▶ [The input]
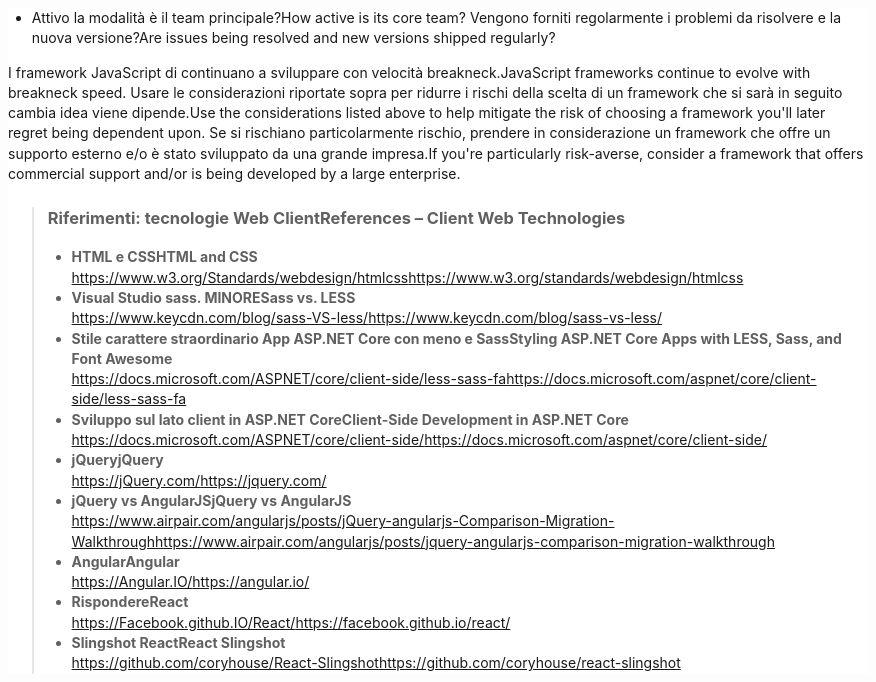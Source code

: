 -   <span data-ttu-id="bd662-234">Attivo la modalità è il team principale?</span><span class="sxs-lookup"><span data-stu-id="bd662-234">How active is its core team?</span></span> <span data-ttu-id="bd662-235">Vengono forniti regolarmente i problemi da risolvere e la nuova versione?</span><span class="sxs-lookup"><span data-stu-id="bd662-235">Are issues being resolved and new versions shipped regularly?</span></span>

<span data-ttu-id="bd662-236">I framework JavaScript di continuano a sviluppare con velocità breakneck.</span><span class="sxs-lookup"><span data-stu-id="bd662-236">JavaScript frameworks continue to evolve with breakneck speed.</span></span> <span data-ttu-id="bd662-237">Usare le considerazioni riportate sopra per ridurre i rischi della scelta di un framework che si sarà in seguito cambia idea viene dipende.</span><span class="sxs-lookup"><span data-stu-id="bd662-237">Use the considerations listed above to help mitigate the risk of choosing a framework you'll later regret being dependent upon.</span></span> <span data-ttu-id="bd662-238">Se si rischiano particolarmente rischio, prendere in considerazione un framework che offre un supporto esterno e/o è stato sviluppato da una grande impresa.</span><span class="sxs-lookup"><span data-stu-id="bd662-238">If you're particularly risk-averse, consider a framework that offers commercial support and/or is being developed by a large enterprise.</span></span>

> ### <a name="references--client-web-technologies"></a><span data-ttu-id="bd662-239">Riferimenti: tecnologie Web Client</span><span class="sxs-lookup"><span data-stu-id="bd662-239">References – Client Web Technologies</span></span>
> - <span data-ttu-id="bd662-240">**HTML e CSS**</span><span class="sxs-lookup"><span data-stu-id="bd662-240">**HTML and CSS**</span></span>  
> <span data-ttu-id="bd662-241"><https://www.w3.org/Standards/webdesign/htmlcss></span><span class="sxs-lookup"><span data-stu-id="bd662-241"><https://www.w3.org/standards/webdesign/htmlcss></span></span>
> - <span data-ttu-id="bd662-242">**Visual Studio sass. MINORE**</span><span class="sxs-lookup"><span data-stu-id="bd662-242">**Sass vs. LESS**</span></span>  
> <span data-ttu-id="bd662-243"><https://www.keycdn.com/blog/sass-VS-less/></span><span class="sxs-lookup"><span data-stu-id="bd662-243"><https://www.keycdn.com/blog/sass-vs-less/></span></span>
> - <span data-ttu-id="bd662-244">**Stile carattere straordinario App ASP.NET Core con meno e Sass**</span><span class="sxs-lookup"><span data-stu-id="bd662-244">**Styling ASP.NET Core Apps with LESS, Sass, and Font Awesome**</span></span>  
> <span data-ttu-id="bd662-245"><https://docs.microsoft.com/ASPNET/core/client-side/less-sass-fa></span><span class="sxs-lookup"><span data-stu-id="bd662-245"><https://docs.microsoft.com/aspnet/core/client-side/less-sass-fa></span></span>
> - <span data-ttu-id="bd662-246">**Sviluppo sul lato client in ASP.NET Core**</span><span class="sxs-lookup"><span data-stu-id="bd662-246">**Client-Side Development in ASP.NET Core**</span></span>  
> <span data-ttu-id="bd662-247"><https://docs.microsoft.com/ASPNET/core/client-side/></span><span class="sxs-lookup"><span data-stu-id="bd662-247"><https://docs.microsoft.com/aspnet/core/client-side/></span></span>
> - <span data-ttu-id="bd662-248">**jQuery**</span><span class="sxs-lookup"><span data-stu-id="bd662-248">**jQuery**</span></span>  
> <span data-ttu-id="bd662-249"><https://jQuery.com/></span><span class="sxs-lookup"><span data-stu-id="bd662-249"><https://jquery.com/></span></span>
> - <span data-ttu-id="bd662-250">**jQuery vs AngularJS**</span><span class="sxs-lookup"><span data-stu-id="bd662-250">**jQuery vs AngularJS**</span></span>  
> <span data-ttu-id="bd662-251"><https://www.airpair.com/angularjs/posts/jQuery-angularjs-Comparison-Migration-Walkthrough></span><span class="sxs-lookup"><span data-stu-id="bd662-251"><https://www.airpair.com/angularjs/posts/jquery-angularjs-comparison-migration-walkthrough></span></span>
> - <span data-ttu-id="bd662-252">**Angular**</span><span class="sxs-lookup"><span data-stu-id="bd662-252">**Angular**</span></span>  
> <span data-ttu-id="bd662-253"><https://Angular.IO/></span><span class="sxs-lookup"><span data-stu-id="bd662-253"><https://angular.io/></span></span>
> - <span data-ttu-id="bd662-254">**Rispondere**</span><span class="sxs-lookup"><span data-stu-id="bd662-254">**React**</span></span>  
> <span data-ttu-id="bd662-255"><https://Facebook.github.IO/React/></span><span class="sxs-lookup"><span data-stu-id="bd662-255"><https://facebook.github.io/react/></span></span>
> - <span data-ttu-id="bd662-256">**Slingshot React**</span><span class="sxs-lookup"><span data-stu-id="bd662-256">**React Slingshot**</span></span>  
> <span data-ttu-id="bd662-257"><https://github.com/coryhouse/React-Slingshot></span><span class="sxs-lookup"><span data-stu-id="bd662-257"><https://github.com/coryhouse/react-slingshot></span></span>
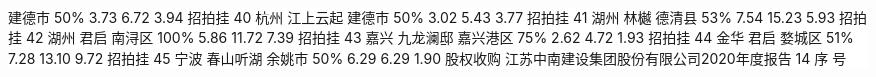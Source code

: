 建德市
50%
3.73
6.72
3.94
招拍挂
40
杭州
江上云起
建德市
50%
3.02
5.43
3.77
招拍挂
41
湖州
林樾
德清县
53%
7.54
15.23
5.93
招拍挂
42
湖州
君启
南浔区
100%
5.86
11.72
7.39
招拍挂
43
嘉兴
九龙澜邸
嘉兴港区
75%
2.62
4.72
1.93
招拍挂
44
金华
君启
婺城区
51%
7.28
13.10
9.72
招拍挂
45
宁波
春山听湖
余姚市
50%
6.29
6.29
1.90
股权收购
江苏中南建设集团股份有限公司2020年度报告
14
序
号
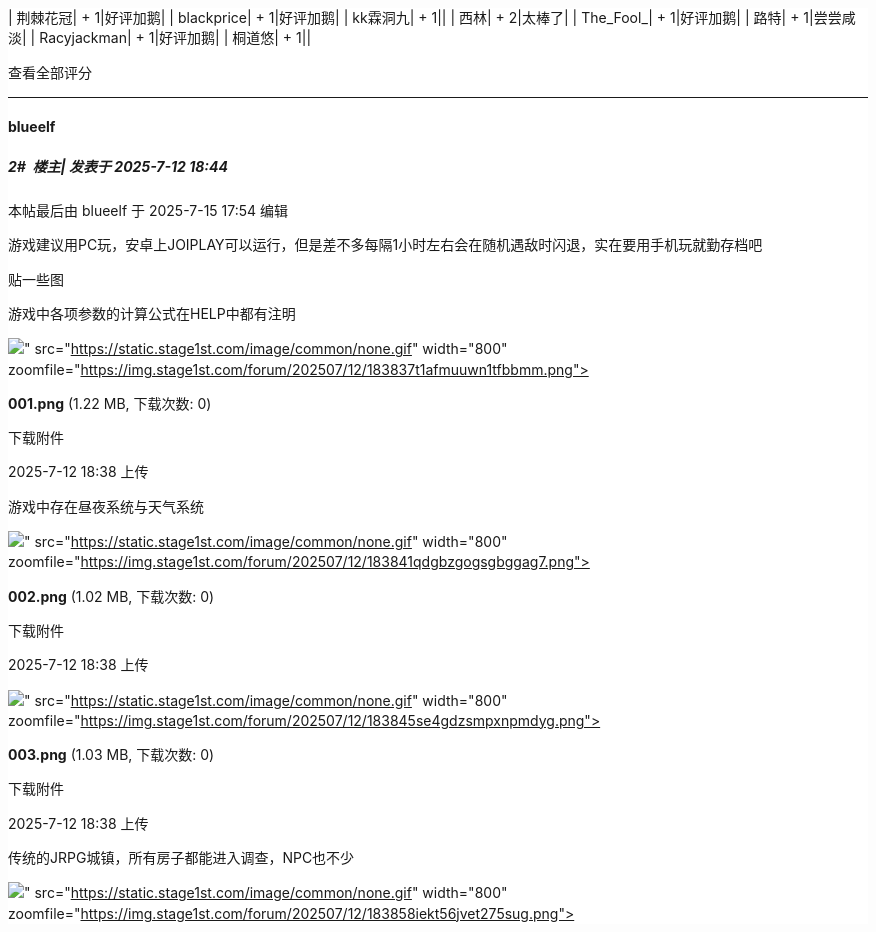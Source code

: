 | 荆棘花冠| + 1|好评加鹅|
| blackprice| + 1|好评加鹅|
| kk霖洞九| + 1||
| 西林| + 2|太棒了|
| The_Fool_| + 1|好评加鹅|
| 路特| + 1|尝尝咸淡|
| Racyjackman| + 1|好评加鹅|
| 桐道悠| + 1||

查看全部评分

*****

####  blueelf  
##### 2#         楼主| 发表于 2025-7-12 18:44

 本帖最后由 blueelf 于 2025-7-15 17:54 编辑 

游戏建议用PC玩，安卓上JOIPLAY可以运行，但是差不多每隔1小时左右会在随机遇敌时闪退，实在要用手机玩就勤存档吧

贴一些图

游戏中各项参数的计算公式在HELP中都有注明

<img src="https://img.stage1st.com/forum/202507/12/183837t1afmuuwn1tfbbmm.png" referrerpolicy="no-referrer">" src="https://static.stage1st.com/image/common/none.gif" width="800" zoomfile="https://img.stage1st.com/forum/202507/12/183837t1afmuuwn1tfbbmm.png">

<strong>001.png</strong> (1.22 MB, 下载次数: 0)

下载附件

2025-7-12 18:38 上传

游戏中存在昼夜系统与天气系统

<img src="https://img.stage1st.com/forum/202507/12/183841qdgbzgogsgbggag7.png" referrerpolicy="no-referrer">" src="https://static.stage1st.com/image/common/none.gif" width="800" zoomfile="https://img.stage1st.com/forum/202507/12/183841qdgbzgogsgbggag7.png">

<strong>002.png</strong> (1.02 MB, 下载次数: 0)

下载附件

2025-7-12 18:38 上传

<img src="https://img.stage1st.com/forum/202507/12/183845se4gdzsmpxnpmdyg.png" referrerpolicy="no-referrer">" src="https://static.stage1st.com/image/common/none.gif" width="800" zoomfile="https://img.stage1st.com/forum/202507/12/183845se4gdzsmpxnpmdyg.png">

<strong>003.png</strong> (1.03 MB, 下载次数: 0)

下载附件

2025-7-12 18:38 上传

传统的JRPG城镇，所有房子都能进入调查，NPC也不少

<img src="https://img.stage1st.com/forum/202507/12/183858iekt56jvet275sug.png" referrerpolicy="no-referrer">" src="https://static.stage1st.com/image/common/none.gif" width="800" zoomfile="https://img.stage1st.com/forum/202507/12/183858iekt56jvet275sug.png">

▶ [Instructions to follow]
All lines that contain the word "common" should be copied from the listing.

▶ [Answer for the task]
<img src="https://img.stage1st.com/forum/202507/12/183837t1afmuuwn1tfbbmm.png" referrerpolicy="no-referrer">" src="https://static.stage1st.com/image/common/none.gif" width="800" zoomfile="https://img.stage1st.com/forum/202507/12/183837t1afmuuwn1tfbbmm.png">
<img src="https://img.stage1st.com/forum/202507/12/183841qdgbzgogsgbggag7.png" referrerpolicy="no-referrer">" src="https://static.stage1st.com/image/common/none.gif" width="800" zoomfile="https://img.stage1st.com/forum/202507/12/183841qdgbzgogsgbggag7.png">
<img src="https://img.stage1st.com/forum/202507/12/183845se4gdzsmpxnpmdyg.png" referrerpolicy="no-referrer">" src="https://static.stage1st.com/image/common/none.gif" width="800" zoomfile="https://img.stage1st.com/forum/202507/12/183845se4gdzsmpxnpmdyg.png">
<img src="https://img.stage1st.com/forum/202507/12/183858iekt56jvet275sug.png" referrerpolicy="no-referrer">" src="https://static.stage1st.com/image/common/none.gif" width="800" zoomfile="https://img.stage1st.com/forum/202507/12/183858iekt56jvet275sug.png">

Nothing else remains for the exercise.